If the film has a saving grace, it is its cast which takes a variety of approaches to playing their broadly drawn one-dimensional largely anti-social characters.  While Rogen chooses to selectively underplay his outrageous character, which is probably the only way an audience could manage to make it through an hour and a half in his company, other actors experiment with going over the top.  Anna Faris, who earned her PhD in doing anything for a laugh while making the Scary Movie films, throws herself into her vacuous self-centered idiot of a character with reckless abandon.  Michael Peña affects an Adam Sandler "mentally deficient guy" voice for his role and manages to steal almost every scene in which he appears with his abstract idiocy.  Celia Weston also steals most of her scenes as Ronnie's alcoholic adoring mom.  She and Rogen have terrific chemistry and seem like they could play off of each other for hours without breaking character. Collette Wolfe plays a coffee and pastry vendor who is arguably the only decent human being in the film, so naturally she is treated terribly for most of its running time.  

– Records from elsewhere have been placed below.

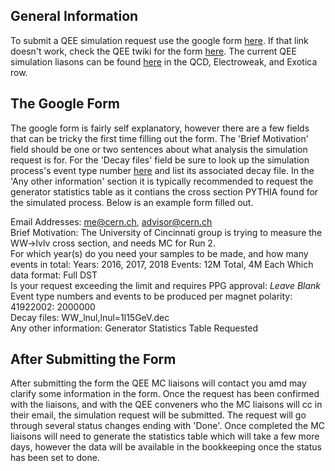 ## General Information
To submit a QEE simulation request use the google form [here](https://docs.google.com/forms/d/e/1FAIpQLSfw9CPxzb2jllxsDA9O1SxuGset6ipe908l4vG4q5poT2GfRA/viewform).  If that link doesn't work, check the QEE twiki for the form [here](https://twiki.cern.ch/twiki/bin/view/LHCbPhysics/QcdEwExotica).  The current QEE simulation liasons can be found [here](https://twiki.cern.ch/twiki/bin/viewauth/LHCbPhysics/LHCbWGLiaisons) in the QCD, Electroweak, and Exotica row.

## The Google Form
The google form is fairly self explanatory, however there are a few fields that can be tricky the first time filling out the form.  The 'Brief Motivation' field should be one or two sentences about what analysis the simulation request is for.  For the 'Decay files' field be sure to look up the simulation process's event type number [here](http://lhcbdoc.web.cern.ch/lhcbdoc/decfiles/) and list its associated decay file.  In the 'Any other information' section it is typically recommended to request the generator statistics table as it contians the cross section PYTHIA found for the simulated process.  Below is an example form filled out.

Email Addresses: me@cern.ch, advisor@cern.ch    
Brief Motivation: The University of Cincinnati group is trying to measure the WW->lvlv cross section, and needs MC for Run 2.  
For which year(s) do you need your samples to be made, and how many events in total:  Years: 2016, 2017, 2018 Events: 12M Total, 4M Each
Which data format: Full DST  
Is your request exceeding the limit and requires PPG approval: *Leave Blank*  
Event type numbers and events to be produced per magnet polarity: 41922002: 2000000  
Decay files: WW_lnul,lnul=1l15GeV.dec  
Any other information: Generator Statistics Table Requested  

## After Submitting the Form
After submitting the form the QEE MC liaisons will contact you amd may clarify some information in the form.  Once the request has been confirmed with the liaisons, and with the QEE conveners who the MC liaisons will cc in their email, the simulation request will be submitted.  The request will go through several status changes ending with 'Done'.  Once completed the MC liaisons will need to generate the statistics table which will take a few more days, however the data will be available in the bookkeeping once the status has been set to done.
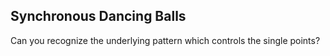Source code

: ## Synchronous Dancing Balls

Can you recognize the underlying pattern which controls the single points?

Most of the genuinely funny moments in the film seem like they are results of the actors being allowed to improvise in character.  The flip side is that some of the most tedious portions of the film seem to be improvisational indulgences.  In one such sequence, Rogen's Ronnie and a mall vendor played by Aziz Ansari exchange a seemingly never ending string of "F-yous" to each other.  They should have kept the best ten and left it at that.

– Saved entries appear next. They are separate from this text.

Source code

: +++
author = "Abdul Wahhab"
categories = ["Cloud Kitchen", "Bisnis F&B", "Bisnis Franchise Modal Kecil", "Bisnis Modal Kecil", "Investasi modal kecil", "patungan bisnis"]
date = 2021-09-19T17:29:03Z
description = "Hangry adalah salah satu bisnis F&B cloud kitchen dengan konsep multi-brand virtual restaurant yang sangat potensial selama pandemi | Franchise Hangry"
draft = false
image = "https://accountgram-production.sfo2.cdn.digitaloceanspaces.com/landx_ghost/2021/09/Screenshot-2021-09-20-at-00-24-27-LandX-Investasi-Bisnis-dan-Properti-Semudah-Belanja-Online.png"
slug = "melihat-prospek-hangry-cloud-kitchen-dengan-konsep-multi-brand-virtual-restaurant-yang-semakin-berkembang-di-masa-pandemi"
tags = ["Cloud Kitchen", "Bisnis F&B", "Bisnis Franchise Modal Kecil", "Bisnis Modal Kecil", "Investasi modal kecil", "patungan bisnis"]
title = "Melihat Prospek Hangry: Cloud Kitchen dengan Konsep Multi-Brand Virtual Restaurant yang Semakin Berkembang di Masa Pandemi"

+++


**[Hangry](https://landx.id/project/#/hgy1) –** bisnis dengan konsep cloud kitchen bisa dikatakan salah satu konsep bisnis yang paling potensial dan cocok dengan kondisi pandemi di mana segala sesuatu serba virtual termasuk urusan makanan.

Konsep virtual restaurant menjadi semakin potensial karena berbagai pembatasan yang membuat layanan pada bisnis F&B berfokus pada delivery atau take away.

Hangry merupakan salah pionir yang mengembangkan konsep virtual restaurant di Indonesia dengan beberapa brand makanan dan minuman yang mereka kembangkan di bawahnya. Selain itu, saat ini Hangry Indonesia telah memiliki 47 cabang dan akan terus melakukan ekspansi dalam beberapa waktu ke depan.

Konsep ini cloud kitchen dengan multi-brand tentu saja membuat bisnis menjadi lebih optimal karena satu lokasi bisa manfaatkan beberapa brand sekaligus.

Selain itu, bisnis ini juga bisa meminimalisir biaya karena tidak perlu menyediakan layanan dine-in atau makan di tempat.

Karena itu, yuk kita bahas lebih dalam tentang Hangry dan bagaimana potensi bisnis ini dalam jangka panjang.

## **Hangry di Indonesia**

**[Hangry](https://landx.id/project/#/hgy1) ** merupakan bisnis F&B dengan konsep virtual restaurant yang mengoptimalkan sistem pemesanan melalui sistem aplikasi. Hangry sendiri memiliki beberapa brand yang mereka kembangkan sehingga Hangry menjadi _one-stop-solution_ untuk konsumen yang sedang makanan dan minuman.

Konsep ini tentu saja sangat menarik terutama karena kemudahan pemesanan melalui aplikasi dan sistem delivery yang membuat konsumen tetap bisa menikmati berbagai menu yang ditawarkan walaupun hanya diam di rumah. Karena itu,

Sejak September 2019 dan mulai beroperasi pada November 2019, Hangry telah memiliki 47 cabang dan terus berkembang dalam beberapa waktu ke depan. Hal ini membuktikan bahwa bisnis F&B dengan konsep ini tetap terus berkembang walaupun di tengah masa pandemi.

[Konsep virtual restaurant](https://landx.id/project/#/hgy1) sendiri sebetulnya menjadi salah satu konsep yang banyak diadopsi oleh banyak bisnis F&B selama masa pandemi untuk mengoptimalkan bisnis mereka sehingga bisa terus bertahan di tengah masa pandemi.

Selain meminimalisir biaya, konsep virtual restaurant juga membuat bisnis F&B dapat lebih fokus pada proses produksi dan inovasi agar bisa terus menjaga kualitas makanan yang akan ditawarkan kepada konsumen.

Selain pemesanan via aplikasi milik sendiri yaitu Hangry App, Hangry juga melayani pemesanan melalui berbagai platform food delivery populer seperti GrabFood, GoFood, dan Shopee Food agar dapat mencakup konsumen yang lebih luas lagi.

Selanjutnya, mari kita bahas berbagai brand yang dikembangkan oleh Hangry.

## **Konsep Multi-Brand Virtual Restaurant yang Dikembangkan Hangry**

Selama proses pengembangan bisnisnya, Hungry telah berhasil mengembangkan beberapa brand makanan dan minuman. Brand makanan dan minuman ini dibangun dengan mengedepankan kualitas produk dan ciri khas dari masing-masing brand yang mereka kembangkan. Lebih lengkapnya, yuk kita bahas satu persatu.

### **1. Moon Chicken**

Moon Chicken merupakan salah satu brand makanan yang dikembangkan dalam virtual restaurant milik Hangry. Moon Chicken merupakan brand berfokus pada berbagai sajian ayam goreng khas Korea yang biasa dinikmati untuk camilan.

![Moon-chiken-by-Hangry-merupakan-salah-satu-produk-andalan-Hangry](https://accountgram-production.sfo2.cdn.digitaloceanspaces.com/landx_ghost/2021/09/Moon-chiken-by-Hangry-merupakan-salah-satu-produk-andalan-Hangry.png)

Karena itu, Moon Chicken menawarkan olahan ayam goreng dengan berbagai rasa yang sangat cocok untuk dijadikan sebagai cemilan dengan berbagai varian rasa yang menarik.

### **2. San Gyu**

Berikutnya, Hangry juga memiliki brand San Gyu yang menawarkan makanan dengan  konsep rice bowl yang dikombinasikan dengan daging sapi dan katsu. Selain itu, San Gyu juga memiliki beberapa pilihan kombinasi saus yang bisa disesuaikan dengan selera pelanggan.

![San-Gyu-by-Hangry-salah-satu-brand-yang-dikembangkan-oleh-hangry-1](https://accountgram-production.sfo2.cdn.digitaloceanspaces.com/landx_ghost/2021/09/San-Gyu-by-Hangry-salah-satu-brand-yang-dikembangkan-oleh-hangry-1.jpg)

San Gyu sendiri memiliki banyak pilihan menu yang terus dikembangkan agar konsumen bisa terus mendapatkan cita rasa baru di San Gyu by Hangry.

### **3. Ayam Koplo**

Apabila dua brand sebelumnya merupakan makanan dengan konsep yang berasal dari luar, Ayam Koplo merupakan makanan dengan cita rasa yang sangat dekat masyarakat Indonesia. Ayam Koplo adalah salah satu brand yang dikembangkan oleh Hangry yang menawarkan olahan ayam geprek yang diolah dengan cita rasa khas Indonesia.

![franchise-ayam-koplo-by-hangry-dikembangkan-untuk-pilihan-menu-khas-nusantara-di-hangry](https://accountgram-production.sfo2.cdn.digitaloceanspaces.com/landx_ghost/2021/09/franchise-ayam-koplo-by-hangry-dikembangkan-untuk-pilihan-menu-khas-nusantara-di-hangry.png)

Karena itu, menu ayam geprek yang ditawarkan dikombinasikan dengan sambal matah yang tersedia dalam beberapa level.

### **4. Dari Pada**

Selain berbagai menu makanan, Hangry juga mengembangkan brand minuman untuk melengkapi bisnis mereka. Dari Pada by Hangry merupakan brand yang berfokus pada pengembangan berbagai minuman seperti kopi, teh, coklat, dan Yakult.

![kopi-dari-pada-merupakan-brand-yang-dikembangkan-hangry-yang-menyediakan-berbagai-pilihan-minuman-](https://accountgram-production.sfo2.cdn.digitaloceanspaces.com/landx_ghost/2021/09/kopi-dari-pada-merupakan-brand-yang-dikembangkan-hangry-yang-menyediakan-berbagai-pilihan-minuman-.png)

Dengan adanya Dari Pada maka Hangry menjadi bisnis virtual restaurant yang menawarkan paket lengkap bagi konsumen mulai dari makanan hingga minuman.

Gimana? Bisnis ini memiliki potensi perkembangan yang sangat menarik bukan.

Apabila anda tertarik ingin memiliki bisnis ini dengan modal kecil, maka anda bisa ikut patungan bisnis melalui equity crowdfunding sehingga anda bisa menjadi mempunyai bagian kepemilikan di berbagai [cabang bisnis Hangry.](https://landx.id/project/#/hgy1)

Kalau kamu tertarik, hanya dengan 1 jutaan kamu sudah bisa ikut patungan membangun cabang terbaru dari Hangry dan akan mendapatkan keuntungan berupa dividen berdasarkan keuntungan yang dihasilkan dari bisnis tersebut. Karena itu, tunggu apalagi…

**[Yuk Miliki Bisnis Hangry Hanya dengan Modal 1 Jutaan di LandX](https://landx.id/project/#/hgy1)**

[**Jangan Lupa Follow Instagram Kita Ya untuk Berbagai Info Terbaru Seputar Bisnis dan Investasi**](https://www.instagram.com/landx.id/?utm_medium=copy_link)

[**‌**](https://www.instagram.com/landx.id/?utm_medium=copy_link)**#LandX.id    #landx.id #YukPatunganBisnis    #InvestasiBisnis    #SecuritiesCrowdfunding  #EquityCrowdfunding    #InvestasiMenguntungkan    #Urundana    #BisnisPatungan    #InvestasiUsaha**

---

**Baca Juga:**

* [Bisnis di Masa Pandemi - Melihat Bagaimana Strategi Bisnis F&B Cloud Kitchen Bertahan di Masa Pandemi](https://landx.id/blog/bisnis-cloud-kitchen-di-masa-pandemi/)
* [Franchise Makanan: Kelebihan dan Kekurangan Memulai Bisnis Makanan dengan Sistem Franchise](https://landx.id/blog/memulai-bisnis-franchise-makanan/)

The film also occasionally stumbles by taking a "more is more" approach in its efforts to be shocking.  Enough F-bombs are dropped to make Martin Scorsese blush, and the climax is a veritable festival of male full frontal nudity.  Presumably, after the success of Borat, the filmmakers assumed that the moviegoing public's appetite for naked running fat men was insatiable.  As a result, the viewer becomes numbed to any scatological shock value that the vulgarity might have had.

The Video ***½

The film is presented in both a 2.4:1 16:9 enhanced presentation representative of its original theatrical showings and a 4:3 reformatted presentation which I did not review.  Both versions are encoded on the same side of a dual-layered disc. The widescreen presentation begins very problematically with all kinds of video and compression artifacts robbing the image of detail and introducing edge halos and mosquito noise.  By the end of the first reel or so, things actually improve for a more stable image with fewer artifacts, although mild ringing along high contrast edges remains pervasive.

The Audio ***½

The English Dolby Digital 5.1 audio track is encoded at a 384 kbps bitrate.  The modest bitrate does not overly-hinder the fidelity, as the surround channels are only used sparingly with the majority of the  mix (and the bits dedicated to it) being employed to the front three channels.  Dynamic range is reasonable with rare occasions of extra oomph generated by the .1 LFE track.  Overall, the mix is a bit bland but typical for dialog heavy comedies.  French and Spanish Dolby Digital 5.1 dubs are also available.

The Extras ½

Continuing a distrurbing trend in recent Warner new release theatrical titles, there are no extras on this disc.  When the disc is first spun-up, the viewer is greeted with a series of promos presented in 4:3 video, letterboxed when appropriate, with Dolby Digital 2.0 stereo audio unless otherwise indicated below:
  • Warner Blu-Ray Promo  (16:9 enhanced -1:43)
  • Terminator Salvation BD and DVD trailer (2:24)
  • Trick 'r' Treat BD and DVD Trailer (2:32)
  • The Hangover Theatrical Trailer(1:06)
  • Superman/Batman: Public Enemies DTV Trailer(1:04)
  • Orphan Theatrical Trailer (2:31)

Packaging

The DVD comes packaged in an Amaray-sized "Ecobox" with holes in the hard case to reduce plastic use.  There are no interior inserts.

Summary **

Observe and Report is a black comedy that never quite strikes the right balance between creepy and funny despite fitfully amusing contributions from its cast.  It is presented on DVD with mediocre, somewhat bit-starved video, serviceable 5.1 audio, and no extras.